Genauso können Aliens oder Monster böse Antagonisten darstellen – wer kennt sich schon in ihren Gedankengängen aus? Der Nachteil hier ist nur, dass diese Art der bösen Antagonisten nur für wenige Genres funktioniert. Etwa Science-Fiction oder Horror, und auch hier gilt, dass Bösewichte, wenn sie nicht nachvollziehbar handeln, unberechenbar wirken. Diese Sinnlosig- und Kaltblütigkeit macht natürlich den Schrecken und die Gruseligkeit solcher Erzählungen aus.

Fünfter Tipp: Mach die Boshaftigkeit des Antagonisten erkennbar

Natürlich besteht hier immer die Gefahr, in die Klischeeschublade zu greifen. Aber grundsätzlich gibt es hier zwei Möglichkeiten.

Die erste wäre, den Bösewicht auch äußerlich sofort bedrohlich wirken zu lassen. Du könntest ihn hier mit einer gewaltigen Gestalt, Narben und/ oder schwarzer unheilvoll wirkender Bekleidung ausstatten. Oder was dir sonst noch so einfällt.

Die zweite Möglichkeit wäre, ihn optisch unauffällig zu kreieren. Die Bösartigkeit eines solchen Antagonisten kommt dann völlig überraschend, was noch mehr Gruseleffekt beim Leser hervorrufen kann.
Spätestens bei der ersten bösen Tat offenbart sich auch optisch die Grausamkeit eines „normal” ausgestatteten Antagonisten. Beim äußerlich erkennbaren Bösewicht sowieso. Dies kannst du zeigen, indem du Mimik, Gestik, Wortwahl und Sprache anpasst, also grimmige oder eiskalte Miene, finsterer Blick, bedrohlich wirkende Gesten, Gebrüll, Bedrohungen, Fluchen, Beschimpfungen, überhaupt Aggression in allen Bereichen.
Wenn du eine solche Szene schreibst, stelle dir vor, eine Kamera würde auf deinen Bösewicht gerichtet. Was fällt dir sofort ins Auge, was wirkt am bedrohlichsten? Dann fließen die Worte meist wie von allein …

Sechster Tipp: Verzichte auf eine Perspektive für den Bösewicht

Diesen Tipp gilt es abzuwägen. Wenn du darauf verzichtest, ihm eine Perspektive zu geben, entsteht automatisch eine Distanz zwischen Leser und Antagonist.
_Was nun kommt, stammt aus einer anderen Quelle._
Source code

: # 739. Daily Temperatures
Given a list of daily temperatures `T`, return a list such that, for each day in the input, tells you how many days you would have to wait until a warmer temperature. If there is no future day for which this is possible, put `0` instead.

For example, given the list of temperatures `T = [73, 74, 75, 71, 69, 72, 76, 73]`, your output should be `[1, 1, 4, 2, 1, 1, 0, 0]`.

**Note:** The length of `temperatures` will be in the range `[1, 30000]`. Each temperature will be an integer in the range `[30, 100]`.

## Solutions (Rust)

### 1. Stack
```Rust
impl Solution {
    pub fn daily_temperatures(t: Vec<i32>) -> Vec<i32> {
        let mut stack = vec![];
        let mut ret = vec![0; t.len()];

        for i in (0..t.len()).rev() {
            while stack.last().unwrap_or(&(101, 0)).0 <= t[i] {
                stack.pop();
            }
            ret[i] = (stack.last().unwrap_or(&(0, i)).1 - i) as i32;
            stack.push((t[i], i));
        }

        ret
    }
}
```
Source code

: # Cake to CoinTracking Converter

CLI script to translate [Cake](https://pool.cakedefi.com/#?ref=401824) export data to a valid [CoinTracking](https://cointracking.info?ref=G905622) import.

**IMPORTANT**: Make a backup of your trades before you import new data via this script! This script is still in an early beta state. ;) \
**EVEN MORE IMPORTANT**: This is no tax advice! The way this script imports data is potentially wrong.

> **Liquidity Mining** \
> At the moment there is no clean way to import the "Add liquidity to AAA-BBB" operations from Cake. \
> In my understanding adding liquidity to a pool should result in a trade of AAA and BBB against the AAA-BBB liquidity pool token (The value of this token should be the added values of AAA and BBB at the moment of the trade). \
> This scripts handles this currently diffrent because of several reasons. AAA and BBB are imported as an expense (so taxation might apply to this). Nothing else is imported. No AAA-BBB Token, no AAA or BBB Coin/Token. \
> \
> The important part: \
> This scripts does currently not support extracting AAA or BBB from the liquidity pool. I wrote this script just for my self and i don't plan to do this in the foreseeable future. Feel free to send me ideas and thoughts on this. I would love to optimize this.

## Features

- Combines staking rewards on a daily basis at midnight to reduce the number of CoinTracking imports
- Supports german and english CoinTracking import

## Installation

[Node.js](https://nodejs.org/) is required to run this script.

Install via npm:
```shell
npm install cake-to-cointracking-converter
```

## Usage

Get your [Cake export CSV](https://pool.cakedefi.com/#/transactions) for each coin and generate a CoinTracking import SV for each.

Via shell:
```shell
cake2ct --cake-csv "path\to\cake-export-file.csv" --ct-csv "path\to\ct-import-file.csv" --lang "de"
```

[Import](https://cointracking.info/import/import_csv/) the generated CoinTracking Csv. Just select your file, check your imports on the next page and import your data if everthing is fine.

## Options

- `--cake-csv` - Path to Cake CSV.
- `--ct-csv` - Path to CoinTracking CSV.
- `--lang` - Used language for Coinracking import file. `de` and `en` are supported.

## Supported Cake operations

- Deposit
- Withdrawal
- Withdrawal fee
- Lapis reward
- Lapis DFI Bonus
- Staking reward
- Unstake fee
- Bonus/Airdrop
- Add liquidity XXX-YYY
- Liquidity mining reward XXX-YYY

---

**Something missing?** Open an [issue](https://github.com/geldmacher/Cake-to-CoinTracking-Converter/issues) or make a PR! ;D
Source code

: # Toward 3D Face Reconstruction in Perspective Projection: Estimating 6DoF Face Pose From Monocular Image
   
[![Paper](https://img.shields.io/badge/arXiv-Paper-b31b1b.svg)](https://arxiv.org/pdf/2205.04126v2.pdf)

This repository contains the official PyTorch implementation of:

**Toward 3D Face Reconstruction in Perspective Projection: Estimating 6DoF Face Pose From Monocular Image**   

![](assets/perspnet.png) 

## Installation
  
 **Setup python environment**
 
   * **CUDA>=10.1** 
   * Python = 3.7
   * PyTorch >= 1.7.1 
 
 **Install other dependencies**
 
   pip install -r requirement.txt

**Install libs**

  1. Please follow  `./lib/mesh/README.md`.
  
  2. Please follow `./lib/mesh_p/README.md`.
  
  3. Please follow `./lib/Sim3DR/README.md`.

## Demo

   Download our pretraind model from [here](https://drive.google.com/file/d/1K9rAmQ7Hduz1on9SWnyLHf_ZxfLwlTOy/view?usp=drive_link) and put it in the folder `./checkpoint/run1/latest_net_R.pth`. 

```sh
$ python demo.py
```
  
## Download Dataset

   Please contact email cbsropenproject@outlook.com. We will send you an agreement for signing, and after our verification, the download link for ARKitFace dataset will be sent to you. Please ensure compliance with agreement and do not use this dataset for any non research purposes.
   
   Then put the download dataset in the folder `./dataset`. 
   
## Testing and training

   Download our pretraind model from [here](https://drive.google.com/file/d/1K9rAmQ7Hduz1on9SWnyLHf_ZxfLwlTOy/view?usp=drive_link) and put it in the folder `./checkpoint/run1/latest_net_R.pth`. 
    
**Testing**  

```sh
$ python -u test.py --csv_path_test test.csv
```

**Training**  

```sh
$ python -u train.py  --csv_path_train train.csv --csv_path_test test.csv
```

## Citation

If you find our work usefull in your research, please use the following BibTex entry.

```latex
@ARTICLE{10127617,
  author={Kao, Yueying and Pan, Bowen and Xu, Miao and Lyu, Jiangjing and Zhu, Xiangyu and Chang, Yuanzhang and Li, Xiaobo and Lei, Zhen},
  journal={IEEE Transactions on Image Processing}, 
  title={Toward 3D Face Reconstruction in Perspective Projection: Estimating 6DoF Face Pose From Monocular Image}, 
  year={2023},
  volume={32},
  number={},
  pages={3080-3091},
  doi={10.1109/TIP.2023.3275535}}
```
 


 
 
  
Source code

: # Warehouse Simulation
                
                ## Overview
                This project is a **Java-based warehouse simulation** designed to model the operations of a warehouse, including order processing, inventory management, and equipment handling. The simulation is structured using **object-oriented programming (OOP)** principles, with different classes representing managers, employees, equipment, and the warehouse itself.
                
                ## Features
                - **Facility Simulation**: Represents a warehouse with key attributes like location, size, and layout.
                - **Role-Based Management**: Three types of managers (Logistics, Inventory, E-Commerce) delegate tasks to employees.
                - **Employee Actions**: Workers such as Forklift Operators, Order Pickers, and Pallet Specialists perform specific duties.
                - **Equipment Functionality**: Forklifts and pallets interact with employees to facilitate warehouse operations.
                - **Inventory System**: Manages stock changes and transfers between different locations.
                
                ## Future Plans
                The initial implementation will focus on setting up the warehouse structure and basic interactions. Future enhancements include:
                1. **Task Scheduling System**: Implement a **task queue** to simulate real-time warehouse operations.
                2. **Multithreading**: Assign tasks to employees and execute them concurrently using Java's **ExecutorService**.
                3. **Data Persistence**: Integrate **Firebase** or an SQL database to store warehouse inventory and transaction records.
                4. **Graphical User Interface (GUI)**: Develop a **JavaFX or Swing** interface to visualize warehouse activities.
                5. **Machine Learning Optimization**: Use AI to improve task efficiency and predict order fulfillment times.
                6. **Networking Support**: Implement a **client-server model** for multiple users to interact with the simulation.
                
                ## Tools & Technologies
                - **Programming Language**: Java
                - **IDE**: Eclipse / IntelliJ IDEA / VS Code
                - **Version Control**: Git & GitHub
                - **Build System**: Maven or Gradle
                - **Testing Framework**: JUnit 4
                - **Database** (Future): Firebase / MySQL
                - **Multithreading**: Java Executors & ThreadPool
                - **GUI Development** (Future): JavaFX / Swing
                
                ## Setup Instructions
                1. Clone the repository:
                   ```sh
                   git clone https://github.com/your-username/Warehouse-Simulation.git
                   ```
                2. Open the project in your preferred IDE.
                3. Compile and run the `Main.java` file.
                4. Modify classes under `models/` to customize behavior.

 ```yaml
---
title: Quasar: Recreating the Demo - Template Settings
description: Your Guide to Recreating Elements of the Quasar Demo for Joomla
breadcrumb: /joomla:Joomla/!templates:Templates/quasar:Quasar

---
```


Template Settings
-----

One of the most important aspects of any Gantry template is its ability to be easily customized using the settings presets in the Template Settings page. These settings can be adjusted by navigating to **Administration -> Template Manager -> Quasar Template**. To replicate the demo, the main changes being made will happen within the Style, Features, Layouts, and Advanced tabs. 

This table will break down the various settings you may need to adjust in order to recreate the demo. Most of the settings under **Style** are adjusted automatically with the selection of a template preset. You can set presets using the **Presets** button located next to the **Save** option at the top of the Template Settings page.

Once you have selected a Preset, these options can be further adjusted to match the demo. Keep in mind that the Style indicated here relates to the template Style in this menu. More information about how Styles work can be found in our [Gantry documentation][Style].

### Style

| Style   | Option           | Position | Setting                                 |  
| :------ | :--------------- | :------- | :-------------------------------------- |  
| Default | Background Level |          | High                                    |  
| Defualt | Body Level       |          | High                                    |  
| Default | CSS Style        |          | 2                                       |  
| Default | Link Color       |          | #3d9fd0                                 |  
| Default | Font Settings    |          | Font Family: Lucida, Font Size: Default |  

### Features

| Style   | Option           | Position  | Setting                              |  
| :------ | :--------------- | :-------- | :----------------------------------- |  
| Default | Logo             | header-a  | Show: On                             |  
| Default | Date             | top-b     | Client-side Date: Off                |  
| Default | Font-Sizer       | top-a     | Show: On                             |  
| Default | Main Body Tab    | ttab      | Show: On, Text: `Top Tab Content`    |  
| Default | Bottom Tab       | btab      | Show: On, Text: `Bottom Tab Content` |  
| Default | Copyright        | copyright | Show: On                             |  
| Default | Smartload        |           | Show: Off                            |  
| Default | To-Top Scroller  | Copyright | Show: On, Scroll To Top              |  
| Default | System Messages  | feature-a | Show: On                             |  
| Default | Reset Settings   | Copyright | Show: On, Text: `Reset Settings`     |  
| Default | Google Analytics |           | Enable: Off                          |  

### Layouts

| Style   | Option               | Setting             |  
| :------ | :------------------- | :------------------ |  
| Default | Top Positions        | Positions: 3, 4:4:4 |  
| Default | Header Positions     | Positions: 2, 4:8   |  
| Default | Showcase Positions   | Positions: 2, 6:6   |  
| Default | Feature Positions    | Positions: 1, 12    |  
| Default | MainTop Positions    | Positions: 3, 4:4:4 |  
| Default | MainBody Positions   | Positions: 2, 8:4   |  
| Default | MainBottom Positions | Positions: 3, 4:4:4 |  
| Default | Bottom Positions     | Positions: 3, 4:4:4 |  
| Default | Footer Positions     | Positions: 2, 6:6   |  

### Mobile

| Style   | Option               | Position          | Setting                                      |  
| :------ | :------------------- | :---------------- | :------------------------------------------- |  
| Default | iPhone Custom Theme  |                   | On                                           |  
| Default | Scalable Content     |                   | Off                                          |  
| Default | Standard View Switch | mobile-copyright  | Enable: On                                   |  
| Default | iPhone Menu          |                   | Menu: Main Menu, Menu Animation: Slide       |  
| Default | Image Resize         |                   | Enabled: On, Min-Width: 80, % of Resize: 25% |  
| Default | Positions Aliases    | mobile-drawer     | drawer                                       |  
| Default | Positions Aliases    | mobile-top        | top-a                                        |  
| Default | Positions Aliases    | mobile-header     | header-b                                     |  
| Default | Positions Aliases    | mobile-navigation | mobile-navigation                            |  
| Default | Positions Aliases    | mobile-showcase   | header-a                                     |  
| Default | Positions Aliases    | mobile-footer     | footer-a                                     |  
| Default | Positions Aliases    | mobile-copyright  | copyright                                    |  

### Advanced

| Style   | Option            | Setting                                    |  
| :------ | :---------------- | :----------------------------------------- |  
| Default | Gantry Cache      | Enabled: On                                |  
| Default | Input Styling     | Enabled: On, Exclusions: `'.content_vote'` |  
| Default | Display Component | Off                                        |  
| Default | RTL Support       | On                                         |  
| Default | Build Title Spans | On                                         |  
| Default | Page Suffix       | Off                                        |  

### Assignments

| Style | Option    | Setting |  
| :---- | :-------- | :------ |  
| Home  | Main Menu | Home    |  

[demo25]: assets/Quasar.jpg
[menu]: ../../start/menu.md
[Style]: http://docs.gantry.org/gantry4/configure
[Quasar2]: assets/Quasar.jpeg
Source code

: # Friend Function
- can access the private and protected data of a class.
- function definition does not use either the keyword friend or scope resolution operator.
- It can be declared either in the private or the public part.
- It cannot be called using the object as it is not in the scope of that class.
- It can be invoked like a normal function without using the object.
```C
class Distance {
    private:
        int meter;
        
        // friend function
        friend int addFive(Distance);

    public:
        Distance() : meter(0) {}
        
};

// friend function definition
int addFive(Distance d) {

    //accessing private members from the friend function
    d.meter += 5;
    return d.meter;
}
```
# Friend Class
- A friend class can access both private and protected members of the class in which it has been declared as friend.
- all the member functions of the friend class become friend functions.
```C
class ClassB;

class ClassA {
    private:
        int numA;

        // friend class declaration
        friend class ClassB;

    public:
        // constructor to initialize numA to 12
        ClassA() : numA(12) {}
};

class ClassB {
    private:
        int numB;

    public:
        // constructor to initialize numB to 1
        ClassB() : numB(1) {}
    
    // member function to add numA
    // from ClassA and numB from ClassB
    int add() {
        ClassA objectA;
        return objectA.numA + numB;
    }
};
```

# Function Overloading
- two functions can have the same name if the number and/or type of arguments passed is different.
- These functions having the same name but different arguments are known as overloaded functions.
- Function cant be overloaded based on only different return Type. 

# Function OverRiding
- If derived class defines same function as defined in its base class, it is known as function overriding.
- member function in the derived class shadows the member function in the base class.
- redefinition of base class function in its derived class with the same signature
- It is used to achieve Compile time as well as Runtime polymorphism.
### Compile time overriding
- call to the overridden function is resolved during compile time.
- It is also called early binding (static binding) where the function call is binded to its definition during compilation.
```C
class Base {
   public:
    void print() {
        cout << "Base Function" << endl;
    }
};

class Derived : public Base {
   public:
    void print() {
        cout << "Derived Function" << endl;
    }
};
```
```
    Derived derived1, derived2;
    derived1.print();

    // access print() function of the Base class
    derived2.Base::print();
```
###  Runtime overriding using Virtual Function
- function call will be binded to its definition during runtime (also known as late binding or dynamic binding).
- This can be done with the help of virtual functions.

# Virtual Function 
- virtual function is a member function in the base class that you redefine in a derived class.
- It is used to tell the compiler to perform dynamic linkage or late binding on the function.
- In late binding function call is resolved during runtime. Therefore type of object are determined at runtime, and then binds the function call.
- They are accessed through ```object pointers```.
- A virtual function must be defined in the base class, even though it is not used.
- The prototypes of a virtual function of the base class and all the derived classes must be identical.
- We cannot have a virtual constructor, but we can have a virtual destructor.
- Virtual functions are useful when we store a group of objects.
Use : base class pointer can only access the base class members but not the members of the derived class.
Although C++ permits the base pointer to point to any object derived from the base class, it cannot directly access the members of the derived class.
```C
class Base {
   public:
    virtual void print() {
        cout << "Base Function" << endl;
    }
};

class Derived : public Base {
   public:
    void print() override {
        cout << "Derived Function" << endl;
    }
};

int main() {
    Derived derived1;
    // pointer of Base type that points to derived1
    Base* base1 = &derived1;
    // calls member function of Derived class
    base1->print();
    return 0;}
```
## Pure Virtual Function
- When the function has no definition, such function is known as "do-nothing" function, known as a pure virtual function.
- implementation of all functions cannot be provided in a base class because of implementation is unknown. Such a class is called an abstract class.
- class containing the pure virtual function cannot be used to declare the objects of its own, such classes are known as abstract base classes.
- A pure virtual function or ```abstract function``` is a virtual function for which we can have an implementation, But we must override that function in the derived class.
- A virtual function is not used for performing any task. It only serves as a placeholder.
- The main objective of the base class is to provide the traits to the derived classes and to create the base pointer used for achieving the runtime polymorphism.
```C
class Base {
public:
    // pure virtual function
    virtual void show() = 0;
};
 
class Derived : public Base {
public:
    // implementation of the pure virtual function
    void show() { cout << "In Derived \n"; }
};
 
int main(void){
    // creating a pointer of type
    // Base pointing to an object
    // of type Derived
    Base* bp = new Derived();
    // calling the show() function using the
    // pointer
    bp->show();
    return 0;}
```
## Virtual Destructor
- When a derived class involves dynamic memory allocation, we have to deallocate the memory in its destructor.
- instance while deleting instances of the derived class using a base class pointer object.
Das kann von Vorteil sein, denn je weniger von seinen Gedankengängen die Leser kennen, desto unbegreiflicher und daher auch grausamer erscheint ihnen sein Handeln.

Siebter Tipp: Nutze show, don’t tell

Dieser Tipp ist eigentlich selbstverständlich, trotzdem möchte ich hier noch ein paar Worte dazu sagen. Es ist einfach wichtig, nicht nur zu schreiben, dass dein Gegenspieler böse ist, sondern es zu zeigen. Denk dir unbedingt Szenen aus, die ganz genau die Grausamkeit des Bösewichts hervorstellen. Lass deine Leser einen Film vor ihrem inneren Auge ablaufen, lass sie mitfiebern, ob es der böse Ehemann schafft, das Gift in das Wasserglas seiner Gattin zu werfen.

Fazit

Ich denke, dass man einen zu 100 Prozent bösen Charakter nicht entwickeln kann, ohne ihn psychisch total zerstört darzustellen. Und das brauchen wir auch gar nicht. Ein richtig hassenswerter Bösewicht ist immer noch eine Figur, die der Autor dreidimensional und lebendig erschafft.